06-20-2016 01:36 PM
I have a large dataset (19k) and I am using logistic regression to estimate probabilities of experiencing an event at the patient level. I am interested in looking at the effect of a facility characteristic on the odds of said event. This facility characteristic is naturally continuous and I have constructed quartiles. I calculated the crude rate of event within each quartile. When I call for the predicted probabilities from a logistic regression model with patient and disease characteristics, the mean predicted probabilities of event across the facility-characteristic quartiles are very similar to each other as well as the overall crude rate (within a thousandth).
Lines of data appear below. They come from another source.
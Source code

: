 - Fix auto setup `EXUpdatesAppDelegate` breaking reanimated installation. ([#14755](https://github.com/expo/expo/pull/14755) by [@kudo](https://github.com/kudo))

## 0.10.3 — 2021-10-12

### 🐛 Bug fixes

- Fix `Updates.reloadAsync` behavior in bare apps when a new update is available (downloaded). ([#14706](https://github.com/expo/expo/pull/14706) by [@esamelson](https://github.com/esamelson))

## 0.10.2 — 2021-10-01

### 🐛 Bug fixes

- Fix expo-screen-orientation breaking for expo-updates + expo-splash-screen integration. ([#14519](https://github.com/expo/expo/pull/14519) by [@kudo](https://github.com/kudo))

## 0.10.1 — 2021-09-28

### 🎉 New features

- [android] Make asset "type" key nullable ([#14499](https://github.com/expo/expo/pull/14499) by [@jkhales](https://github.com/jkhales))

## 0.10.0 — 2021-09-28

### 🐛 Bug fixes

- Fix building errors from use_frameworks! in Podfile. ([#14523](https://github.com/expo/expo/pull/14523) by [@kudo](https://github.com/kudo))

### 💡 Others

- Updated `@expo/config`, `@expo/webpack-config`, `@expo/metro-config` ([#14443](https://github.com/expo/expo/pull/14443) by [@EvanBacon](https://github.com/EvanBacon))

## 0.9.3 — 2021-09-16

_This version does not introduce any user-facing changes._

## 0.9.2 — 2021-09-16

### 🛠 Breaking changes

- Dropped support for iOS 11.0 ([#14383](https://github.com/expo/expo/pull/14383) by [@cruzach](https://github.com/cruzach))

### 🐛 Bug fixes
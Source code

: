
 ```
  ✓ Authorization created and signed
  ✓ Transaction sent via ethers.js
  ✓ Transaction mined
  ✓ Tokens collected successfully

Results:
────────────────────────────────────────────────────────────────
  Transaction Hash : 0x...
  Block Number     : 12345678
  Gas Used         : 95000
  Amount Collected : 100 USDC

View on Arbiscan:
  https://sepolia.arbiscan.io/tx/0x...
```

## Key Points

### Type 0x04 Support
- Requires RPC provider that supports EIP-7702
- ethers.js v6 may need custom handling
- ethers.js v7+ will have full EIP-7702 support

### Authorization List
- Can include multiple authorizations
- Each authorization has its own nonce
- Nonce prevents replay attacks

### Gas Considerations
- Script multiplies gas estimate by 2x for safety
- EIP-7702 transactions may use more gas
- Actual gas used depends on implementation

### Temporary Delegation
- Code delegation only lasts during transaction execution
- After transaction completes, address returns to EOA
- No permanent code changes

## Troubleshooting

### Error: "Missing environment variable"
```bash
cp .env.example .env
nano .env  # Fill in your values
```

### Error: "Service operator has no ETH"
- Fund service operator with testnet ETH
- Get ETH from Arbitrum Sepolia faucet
I am struggling to understand the following: when I add facility-characteristic quartile to the above model and call for the predicted probabilities, the means of the probabilities of event across the factility-characteristic quartiles are equivalent to the crude rates. I understand that the mean of the predicted probabilities will be equivalent to the crude rates across facility-characteristic quartiles when it is the only predictor in the model, but it is not here. Can anyone help me understand why this is? Happy to provide coefficients and output.
With much appreciation!
06-24-2016 08:49 AM
I think your question will be clearer if you would post the SAS code that you are using. It is difficult to follow your question. My best guess is that the coefficient of the "facility characteristic" is relatively small so that the predictions of the model WITHOUT the "facility characteristic" is essentially the same as WITH the "facility characteristic."
In general, I find that interpretation is improved by graphing the probabilities. The easiest way to do that is to use the EFFECTPLOT statement. I've written an article about how to use the EFFECTPLOTS statement to visualize predicted values of regression models, and the example is a logistic model, so you should be able to adapt the code in the blog post to your case.